In a rare appearance at the White House briefing today, President Obama surprised unsuspecting reporters on a slow news day that found most of the federal government closed for business. He delivered brief remarks on his bipartisan meeting with lawmakers before taking questions from the press corps.

The President has been under fire recently for not taking candid, unscripted questions from the press, instead sitting down for long-form network interviews or giving brief statements or prepared remarks on the topic du jour. He's taken questions from Democrats and Republicans at their issues conferences over the last few weeks, has held several town halls where he's taken audience questions on a variety of topics, and has even done a live interview with YouTube viewers. But members of the press who cover the White House each day have begun to feel neglected, and their frustration has been reflected in the daily briefings with Mr. Obama's press secretary, Robert Gibbs. Gibbs has been routinely peppered with inquiries as to why his boss hasn't done a formal news conference in over six months. The response has been tepid, with the administration playing down the significance of traditional question and answer sessions with the media.

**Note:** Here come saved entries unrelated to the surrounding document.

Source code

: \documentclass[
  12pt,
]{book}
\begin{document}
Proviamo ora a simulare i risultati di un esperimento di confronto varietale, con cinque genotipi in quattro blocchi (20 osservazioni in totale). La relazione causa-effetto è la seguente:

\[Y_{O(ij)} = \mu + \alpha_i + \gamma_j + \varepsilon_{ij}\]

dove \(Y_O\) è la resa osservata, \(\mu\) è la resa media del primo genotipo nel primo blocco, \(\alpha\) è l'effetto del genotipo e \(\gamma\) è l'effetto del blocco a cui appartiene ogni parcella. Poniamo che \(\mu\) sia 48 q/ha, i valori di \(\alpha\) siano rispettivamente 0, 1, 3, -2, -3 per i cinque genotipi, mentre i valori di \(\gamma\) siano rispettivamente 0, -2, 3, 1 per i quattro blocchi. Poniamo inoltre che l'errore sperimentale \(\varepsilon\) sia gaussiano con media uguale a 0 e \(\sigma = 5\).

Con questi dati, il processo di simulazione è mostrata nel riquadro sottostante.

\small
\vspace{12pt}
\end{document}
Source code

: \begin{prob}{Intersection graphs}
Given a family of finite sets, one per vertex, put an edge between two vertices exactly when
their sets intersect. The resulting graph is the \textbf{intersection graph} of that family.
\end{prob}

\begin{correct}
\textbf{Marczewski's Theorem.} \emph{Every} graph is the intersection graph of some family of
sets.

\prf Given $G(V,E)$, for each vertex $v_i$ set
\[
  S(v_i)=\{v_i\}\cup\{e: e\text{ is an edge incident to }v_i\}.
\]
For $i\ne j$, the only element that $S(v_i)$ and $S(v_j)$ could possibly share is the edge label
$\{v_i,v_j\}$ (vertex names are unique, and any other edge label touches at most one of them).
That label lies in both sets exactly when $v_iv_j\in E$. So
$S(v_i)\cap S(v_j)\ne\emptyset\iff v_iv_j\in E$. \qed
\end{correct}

So it's seemingly apropos that the President would make his first 2010 press conference a casual affair in the White House briefing room with Gibbs looking on from the wings. It's not the first time the President has made a surprise appearance in the briefing room, but it's certainly unusual and makes for a more laid back atmosphere than the rigid primetime news conferences in the grandiose East Room.

The last official press conference Mr. Obama gave was in July 2009, and reporters have been asking for some one-on-one time with the President ever since. Today they got their wish, as the Commander-in-Chief dutifully called on six members of the press corps from television to print to radio. The President broke tradition by calling on a television reporter first (Fox's Major Garrett), rather than a print writer from the Associated Press which is typical press conference etiquette at the White House.

Nevertheless, reporters appreciated the access to the President, not only for the opportunity to ask the tough questions but also to take some photos. A wave of flashes from personal cameras could be seen from the back of the briefing room and the echo of star struck "oohs" and "ahhs" could be heard off-mic when the President entered the room. Still, members of the press corps weren't shy about letting Mr. Obama know that they had missed his company and felt a little ignored. ABC Radio's Ann Compton thanked Mr. Obama for taking questions, joking that "It's been a while." And on his way out of the briefing room one reporter yearningly shouted, "When do we see you again?" The President turned to exit and chuckled, surely getting the joke.